Institut de Systématique, Evolution, Biodiversité ISYEB - UMR 7205 - MNHN CNRS UPMC EPHE, Muséum national d'Histoire naturelle, Sorbonne Universités, CP50, 57 rue Cuvier, 75005 Paris, France.
Department of Biological Sciences, Rutgers, The State University of New Jersey, 195 University Ave., Newark, NJ 07102, United States.
Mol Phylogenet Evol. 2018 Nov;128:112-122. doi: 10.1016/j.ympev.2018.05.007. Epub 2018 Jun 30.
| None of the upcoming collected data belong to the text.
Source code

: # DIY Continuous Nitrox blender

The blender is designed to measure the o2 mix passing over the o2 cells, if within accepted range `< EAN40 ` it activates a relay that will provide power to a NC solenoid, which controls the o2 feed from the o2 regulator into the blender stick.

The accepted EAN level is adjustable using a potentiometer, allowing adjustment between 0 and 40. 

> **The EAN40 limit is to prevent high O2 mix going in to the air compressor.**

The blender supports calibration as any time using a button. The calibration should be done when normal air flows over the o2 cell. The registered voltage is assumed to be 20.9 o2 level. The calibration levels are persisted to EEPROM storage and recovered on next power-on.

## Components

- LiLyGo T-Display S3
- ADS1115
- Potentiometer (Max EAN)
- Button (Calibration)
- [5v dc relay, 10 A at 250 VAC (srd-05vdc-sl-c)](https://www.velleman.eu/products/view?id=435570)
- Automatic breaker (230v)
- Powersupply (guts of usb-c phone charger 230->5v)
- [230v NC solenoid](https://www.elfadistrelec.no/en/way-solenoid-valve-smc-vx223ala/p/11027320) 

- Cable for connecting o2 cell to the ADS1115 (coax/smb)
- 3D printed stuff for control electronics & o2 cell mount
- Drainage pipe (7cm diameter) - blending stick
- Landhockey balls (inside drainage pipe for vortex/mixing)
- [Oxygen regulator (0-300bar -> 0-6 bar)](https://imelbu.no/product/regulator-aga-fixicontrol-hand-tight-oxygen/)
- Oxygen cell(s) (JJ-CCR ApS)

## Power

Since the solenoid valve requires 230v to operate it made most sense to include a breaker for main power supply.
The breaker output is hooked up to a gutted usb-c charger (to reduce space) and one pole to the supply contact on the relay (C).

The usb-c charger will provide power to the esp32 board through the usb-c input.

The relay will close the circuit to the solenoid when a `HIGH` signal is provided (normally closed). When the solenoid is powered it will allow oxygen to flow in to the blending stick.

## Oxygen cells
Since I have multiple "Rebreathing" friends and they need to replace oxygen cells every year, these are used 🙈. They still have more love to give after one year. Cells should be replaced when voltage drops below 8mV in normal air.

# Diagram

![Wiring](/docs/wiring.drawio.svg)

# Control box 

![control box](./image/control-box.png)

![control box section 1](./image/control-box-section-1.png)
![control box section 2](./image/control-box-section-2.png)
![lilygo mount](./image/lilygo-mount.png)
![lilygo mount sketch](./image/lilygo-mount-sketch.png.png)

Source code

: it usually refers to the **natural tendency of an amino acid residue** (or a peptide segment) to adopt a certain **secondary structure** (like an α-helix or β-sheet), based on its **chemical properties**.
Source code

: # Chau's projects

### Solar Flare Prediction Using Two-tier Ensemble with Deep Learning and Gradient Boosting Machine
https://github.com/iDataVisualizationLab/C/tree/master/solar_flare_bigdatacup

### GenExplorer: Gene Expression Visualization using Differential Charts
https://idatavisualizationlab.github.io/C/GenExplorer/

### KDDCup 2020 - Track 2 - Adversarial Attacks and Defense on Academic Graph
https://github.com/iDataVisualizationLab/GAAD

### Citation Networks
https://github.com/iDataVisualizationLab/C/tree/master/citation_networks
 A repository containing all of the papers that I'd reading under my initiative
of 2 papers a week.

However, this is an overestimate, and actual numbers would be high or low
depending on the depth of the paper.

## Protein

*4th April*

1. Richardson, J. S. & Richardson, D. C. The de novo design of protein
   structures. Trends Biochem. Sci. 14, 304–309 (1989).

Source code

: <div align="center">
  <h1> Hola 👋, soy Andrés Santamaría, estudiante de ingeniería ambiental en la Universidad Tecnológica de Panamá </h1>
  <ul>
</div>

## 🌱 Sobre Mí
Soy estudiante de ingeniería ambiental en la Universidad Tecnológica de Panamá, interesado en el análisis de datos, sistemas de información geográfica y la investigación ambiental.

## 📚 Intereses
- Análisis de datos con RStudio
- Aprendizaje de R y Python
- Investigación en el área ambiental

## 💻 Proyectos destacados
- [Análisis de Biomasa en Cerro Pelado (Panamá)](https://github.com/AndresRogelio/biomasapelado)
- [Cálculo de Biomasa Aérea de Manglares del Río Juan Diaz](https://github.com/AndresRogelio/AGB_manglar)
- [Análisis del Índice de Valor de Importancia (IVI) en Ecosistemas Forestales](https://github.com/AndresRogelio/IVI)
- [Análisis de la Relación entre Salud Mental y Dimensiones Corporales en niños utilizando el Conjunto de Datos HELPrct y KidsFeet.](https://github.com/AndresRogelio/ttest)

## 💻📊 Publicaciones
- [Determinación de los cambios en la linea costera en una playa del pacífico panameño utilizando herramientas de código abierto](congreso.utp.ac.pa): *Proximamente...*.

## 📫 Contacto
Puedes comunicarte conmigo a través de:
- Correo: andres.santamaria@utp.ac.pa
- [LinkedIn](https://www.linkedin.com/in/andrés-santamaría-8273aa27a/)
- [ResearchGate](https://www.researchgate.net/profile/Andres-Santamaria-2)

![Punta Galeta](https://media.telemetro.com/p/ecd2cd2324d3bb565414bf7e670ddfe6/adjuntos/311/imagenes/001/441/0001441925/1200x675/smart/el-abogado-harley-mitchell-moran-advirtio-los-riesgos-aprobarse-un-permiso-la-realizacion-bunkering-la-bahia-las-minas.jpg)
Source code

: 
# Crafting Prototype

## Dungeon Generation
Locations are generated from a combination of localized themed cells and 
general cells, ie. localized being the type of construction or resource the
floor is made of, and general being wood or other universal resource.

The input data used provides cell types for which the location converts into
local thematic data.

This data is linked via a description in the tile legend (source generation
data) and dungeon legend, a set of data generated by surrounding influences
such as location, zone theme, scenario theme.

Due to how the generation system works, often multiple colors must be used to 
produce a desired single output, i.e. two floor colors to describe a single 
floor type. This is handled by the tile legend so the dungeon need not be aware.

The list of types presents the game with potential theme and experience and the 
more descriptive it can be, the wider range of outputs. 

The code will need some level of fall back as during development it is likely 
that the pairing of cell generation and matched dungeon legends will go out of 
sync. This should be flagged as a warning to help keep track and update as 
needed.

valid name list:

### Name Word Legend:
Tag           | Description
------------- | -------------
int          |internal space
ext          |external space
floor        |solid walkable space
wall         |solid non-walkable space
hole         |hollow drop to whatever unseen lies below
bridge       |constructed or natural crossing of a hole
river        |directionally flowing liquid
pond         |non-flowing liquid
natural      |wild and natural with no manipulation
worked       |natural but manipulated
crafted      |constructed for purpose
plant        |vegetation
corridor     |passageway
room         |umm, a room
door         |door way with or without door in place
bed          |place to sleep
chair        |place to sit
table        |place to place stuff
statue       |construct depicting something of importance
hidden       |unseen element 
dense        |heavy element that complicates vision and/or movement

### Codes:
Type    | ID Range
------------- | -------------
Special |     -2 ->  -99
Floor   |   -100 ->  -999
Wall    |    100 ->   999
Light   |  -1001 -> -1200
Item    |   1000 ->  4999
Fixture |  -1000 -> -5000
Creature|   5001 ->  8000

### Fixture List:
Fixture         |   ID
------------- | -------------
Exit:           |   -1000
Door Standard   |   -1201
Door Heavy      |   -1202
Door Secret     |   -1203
Assessing support for molecular phylogenies is difficult because the data is heterogeneous in quality and overwhelming in quantity. Traditionally, node support values (bootstrap frequency, Bayesian posterior probability) are used to assess confidence in tree topologies. Other analyses to assess the quality of phylogenetic data (e.g. Lento plots, saturation plots, trait consistency) and the resulting phylogenetic trees (e.g. internode certainty, parameter permutation tests, topological tests) exist but are rarely applied. Here we argue that a single qualitative analysis is insufficient to assess support of a phylogenetic hypothesis and relate data quality to tree quality. We use six molecular markers to infer the phylogeny of Blattodea and apply various tests to assess relationship support, locus quality, and the relationship between the two. We use internode-certainty calculations in conjunction with bootstrap scores, alignment permutations, and an approximately unbiased (AU) test to assess if the molecular data unambiguously support the phylogenetic relationships found. Our results show higher support for the position of Lamproblattidae, high support for the termite phylogeny, and low support for the position of Anaplectidae, Corydioidea and phylogeny of Blaberoidea. We use Lento plots in conjunction with mutation-saturation plots, calculations of locus homoplasy to assess locus quality, identify long branch attraction, and decide if the tree's relationships are the result of data biases. We conclude that multiple tests and metrics need to be taken into account to assess tree support and data robustness.
评估分子系统发育的支持度较为困难,因为数据在质量和数量上都存在异质性。传统上,使用节点支持值(自举频率、贝叶斯后验概率)来评估树拓扑结构的置信度。其他用于评估系统发育数据质量(例如 Lento 图、饱和图、性状一致性)和由此产生的系统发育树(例如节点确定性、参数置换检验、拓扑检验)的分析方法虽然存在,但很少被应用。在这里,我们认为单一的定性分析不足以评估系统发育假说的支持度,也无法将数据质量与树质量联系起来。我们使用六个分子标记来推断蜚蠊目昆虫的系统发育,并应用各种测试来评估关系支持度、基因座质量以及两者之间的关系。我们使用节点确定性计算与自举分数、排列组合以及近似无偏(AU)检验相结合,以评估分子数据是否明确支持发现的系统发育关系。我们的结果表明 Lamproblattidae 的位置具有较高的支持度,白蚁的系统发育具有较高的支持度,而 Anaplectidae、Corydioidea 和 Blaberoidea 的系统发育则具有较低的支持度。我们结合突变饱和图、基因座同质性计算以及长枝吸引的 Lento 图,来评估基因座质量,识别长枝吸引,并确定树的关系是否是数据偏差的结果。我们得出结论,需要综合考虑多种测试和指标来评估树的支持度和数据稳健性。